Saturday, July 14, 2012

Fuzzy Wuzzy

I think of two people when I think of beards: First, I think of George Carlin. It's hard to think of him without one, since his was a kind of a badge of honor. When I listened to "Class Clown," long before the notion of shaving my own face occurred, I heard this: "That's the thing. The word 'beard' shook a lot of people up. Beard! It's not American sounding. BEARD! Lenin had a BEARD! Gabby Hayes had 'whiskers'. Monty Woolley had whiskers." Whiskers were the things my father would rub against my cheek before he sent me to bed. Hippies wore beards. Hippies like George Carlin.
My dad had a lot of opinions that he seemed to have acquired from a manual on the first day of Dad 101 training. Don't chew gum, it make you look like a cow. Righty tighty, lefty loosey. And people who wear beards are hiding something. I heard these pronouncements as a kid, and they became part of my road map. I still flinch mightily in the presence of gum chewing. Most home improvement projects involve me channeling my father's advice on how to open or close a valve or tighten a screw. And I have never taken growing a beard lightly.
In my late twenties when I had a job moving furniture, I figured that shaving was  a chore I could leave for another time or place, and I grew quite scruffy. I remember telling my father, who never asked, that the thing I was hiding with my beard was my interest in shaving. When I moved to California, I brought my beard with me, and it may have been hiding something, but once my son was born, it had to go. I shaved off my beard and mustache when I saw how his little face squished up when I leaned down to kiss him goodnight.

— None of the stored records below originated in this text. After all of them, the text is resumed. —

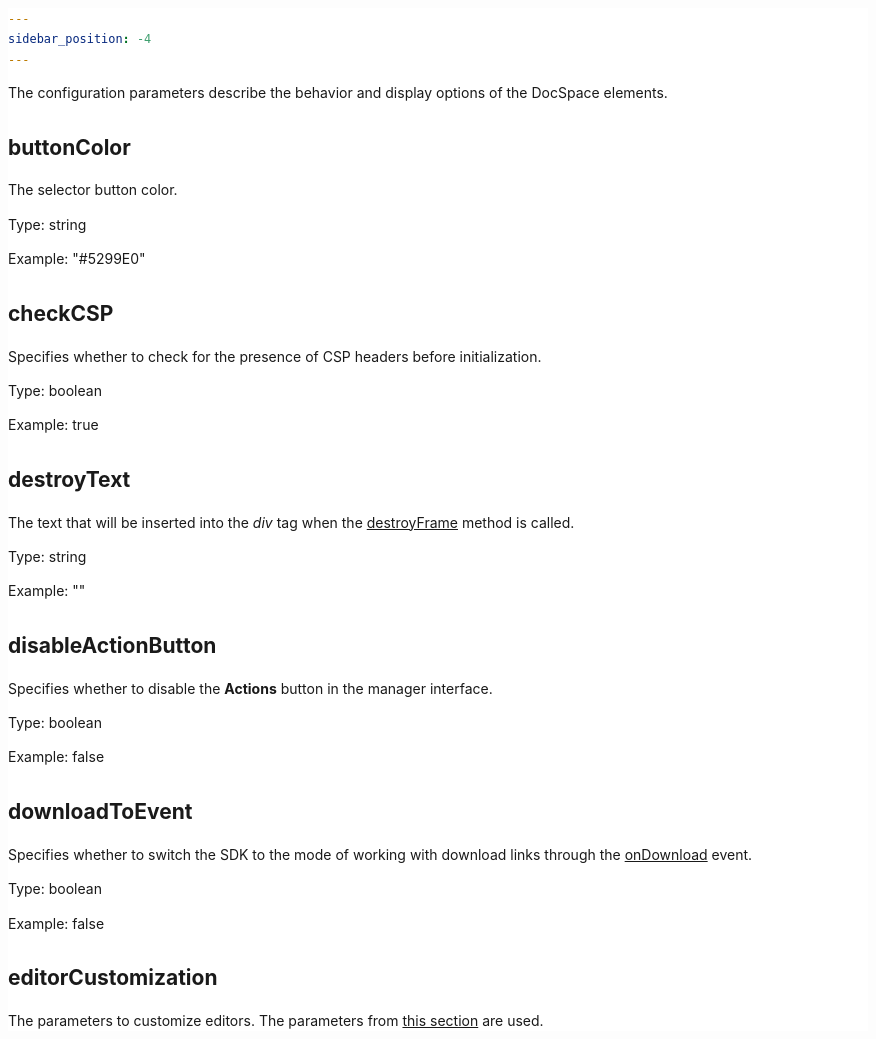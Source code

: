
 ```yaml
---
sidebar_position: -4
---
```


The configuration parameters describe the behavior and display options of the DocSpace elements.

## buttonColor

The selector button color.

Type: string

Example: "#5299E0"

## checkCSP

Specifies whether to check for the presence of CSP headers before initialization.

Type: boolean

Example: true

## destroyText

The text that will be inserted into the *div* tag when the [destroyFrame](./methods.md#destroyframe) method is called.

Type: string

Example: ""

## disableActionButton

Specifies whether to disable the **Actions** button in the manager interface.

Type: boolean

Example: false

## downloadToEvent

Specifies whether to switch the SDK to the mode of working with download links through the [onDownload](./events.md#ondownload) event.

Type: boolean

Example: false

## editorCustomization

The parameters to customize editors. The parameters from [this section](../../../docs/Docs%20API/Usage%20API/Config/Editor/Customization/Customization%20-%20Standard%20branding.md) are used.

Imagine my surprise when, after a decade and a half, my son asked me why I didn't grow a beard. It was summer vacation, and having recently shaved my head, my chin was free to be the place where hair sprouted. It wasn't until the fourth or fifth day when those whiskers began to organize themselves into a more recognizable form. I thought about the ads in the back of comic books that offered paste-on facial hair. I thought about the way gray hair made my face look. And I thought about what I might be hiding. For now, I guess I 'm hiding from all that worry about what I might be concealing in the depths of my soul. That and I'm too cheap to run out and buy new razor blades.